• WORK REQUIRED: Give the number of lines in the entries below that contain "toast". Write nothing besides it.
┄┄┄┄┄┄┄┄┄┄
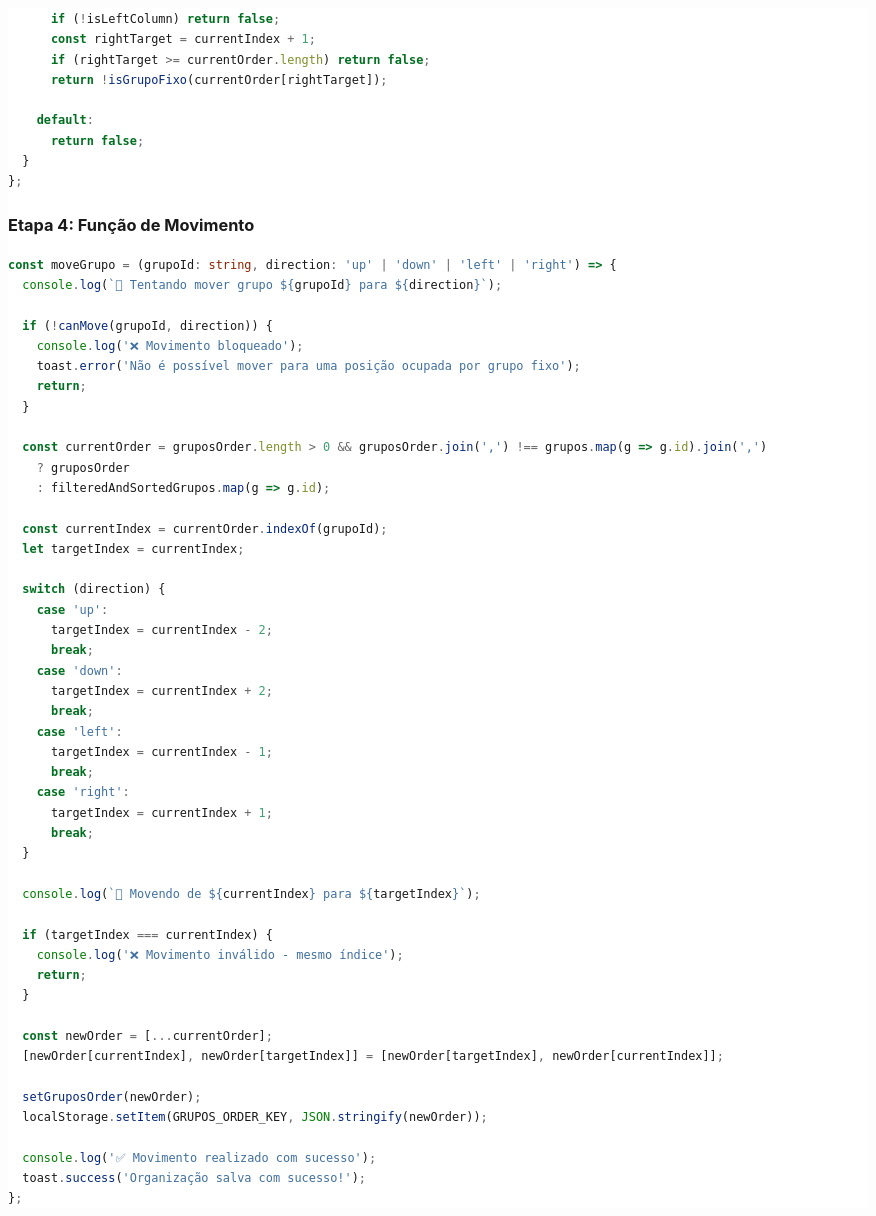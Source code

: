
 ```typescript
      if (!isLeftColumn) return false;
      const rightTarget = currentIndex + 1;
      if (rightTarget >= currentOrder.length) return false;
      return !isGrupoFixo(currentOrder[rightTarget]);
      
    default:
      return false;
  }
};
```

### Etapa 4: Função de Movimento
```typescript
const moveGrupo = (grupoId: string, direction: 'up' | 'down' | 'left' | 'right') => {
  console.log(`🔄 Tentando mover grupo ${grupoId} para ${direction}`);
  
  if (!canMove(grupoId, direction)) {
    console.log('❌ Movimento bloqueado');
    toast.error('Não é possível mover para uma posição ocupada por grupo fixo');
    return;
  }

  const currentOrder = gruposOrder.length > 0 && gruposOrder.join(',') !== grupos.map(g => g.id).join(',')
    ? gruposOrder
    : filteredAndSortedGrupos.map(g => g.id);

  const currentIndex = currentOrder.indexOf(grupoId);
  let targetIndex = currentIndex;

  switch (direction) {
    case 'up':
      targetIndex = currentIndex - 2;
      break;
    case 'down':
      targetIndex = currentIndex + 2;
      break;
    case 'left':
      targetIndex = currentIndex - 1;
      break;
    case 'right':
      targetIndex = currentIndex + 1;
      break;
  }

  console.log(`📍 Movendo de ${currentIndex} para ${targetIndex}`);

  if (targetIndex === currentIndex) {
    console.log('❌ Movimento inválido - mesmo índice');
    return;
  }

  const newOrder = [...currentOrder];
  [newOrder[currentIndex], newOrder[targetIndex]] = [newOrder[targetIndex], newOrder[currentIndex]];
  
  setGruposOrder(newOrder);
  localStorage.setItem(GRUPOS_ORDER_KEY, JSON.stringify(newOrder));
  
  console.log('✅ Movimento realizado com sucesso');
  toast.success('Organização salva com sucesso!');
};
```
┄┄┄┄┄┄┄┄┄┄
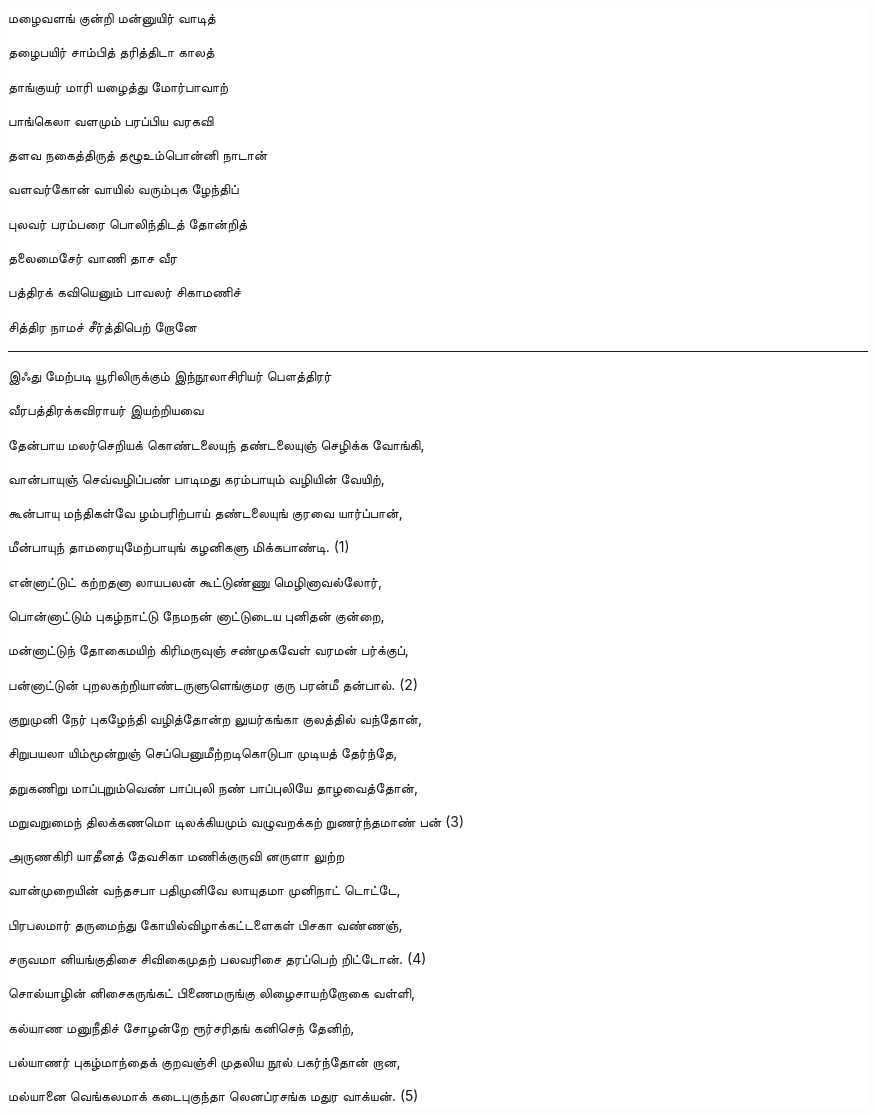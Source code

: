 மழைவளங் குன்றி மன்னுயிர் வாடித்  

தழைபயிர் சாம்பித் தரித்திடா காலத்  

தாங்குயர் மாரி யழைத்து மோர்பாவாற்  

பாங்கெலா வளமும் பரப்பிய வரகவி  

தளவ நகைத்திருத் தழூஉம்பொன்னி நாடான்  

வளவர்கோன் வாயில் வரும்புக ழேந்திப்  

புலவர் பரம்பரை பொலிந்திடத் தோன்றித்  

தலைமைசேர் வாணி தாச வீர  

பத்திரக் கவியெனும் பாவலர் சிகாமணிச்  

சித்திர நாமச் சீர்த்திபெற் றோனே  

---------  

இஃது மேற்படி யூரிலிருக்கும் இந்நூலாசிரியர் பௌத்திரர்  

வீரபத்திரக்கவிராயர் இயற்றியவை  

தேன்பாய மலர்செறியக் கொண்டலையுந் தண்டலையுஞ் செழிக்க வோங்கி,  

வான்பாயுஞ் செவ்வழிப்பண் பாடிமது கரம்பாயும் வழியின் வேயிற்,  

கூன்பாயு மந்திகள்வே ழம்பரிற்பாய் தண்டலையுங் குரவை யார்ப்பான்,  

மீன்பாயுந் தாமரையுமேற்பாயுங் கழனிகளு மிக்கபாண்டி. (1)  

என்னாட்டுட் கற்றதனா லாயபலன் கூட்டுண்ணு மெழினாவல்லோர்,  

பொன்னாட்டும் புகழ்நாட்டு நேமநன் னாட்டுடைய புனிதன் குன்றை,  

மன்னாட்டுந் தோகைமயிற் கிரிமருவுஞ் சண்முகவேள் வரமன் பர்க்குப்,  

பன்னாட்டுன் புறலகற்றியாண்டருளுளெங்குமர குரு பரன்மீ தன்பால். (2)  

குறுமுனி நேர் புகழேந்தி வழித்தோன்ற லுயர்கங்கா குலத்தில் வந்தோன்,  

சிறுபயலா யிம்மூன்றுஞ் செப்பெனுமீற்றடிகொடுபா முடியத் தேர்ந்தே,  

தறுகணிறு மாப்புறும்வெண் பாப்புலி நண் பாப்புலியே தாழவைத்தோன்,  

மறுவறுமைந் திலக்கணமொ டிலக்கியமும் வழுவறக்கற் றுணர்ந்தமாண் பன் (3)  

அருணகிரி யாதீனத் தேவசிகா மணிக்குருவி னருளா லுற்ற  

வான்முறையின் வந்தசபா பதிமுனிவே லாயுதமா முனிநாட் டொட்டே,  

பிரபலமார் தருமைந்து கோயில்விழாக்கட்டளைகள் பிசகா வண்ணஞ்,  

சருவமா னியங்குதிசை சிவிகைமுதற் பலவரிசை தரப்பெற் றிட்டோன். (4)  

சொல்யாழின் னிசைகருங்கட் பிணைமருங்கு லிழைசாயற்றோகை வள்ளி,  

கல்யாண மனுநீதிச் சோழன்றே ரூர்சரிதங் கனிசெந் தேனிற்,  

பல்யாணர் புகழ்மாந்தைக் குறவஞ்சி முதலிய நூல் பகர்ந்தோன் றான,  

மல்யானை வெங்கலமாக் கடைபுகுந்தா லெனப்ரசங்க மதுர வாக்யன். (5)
┄┄┄┄┄┄┄┄┄┄
• OUTPUT FOR THIS EXERCISE: 2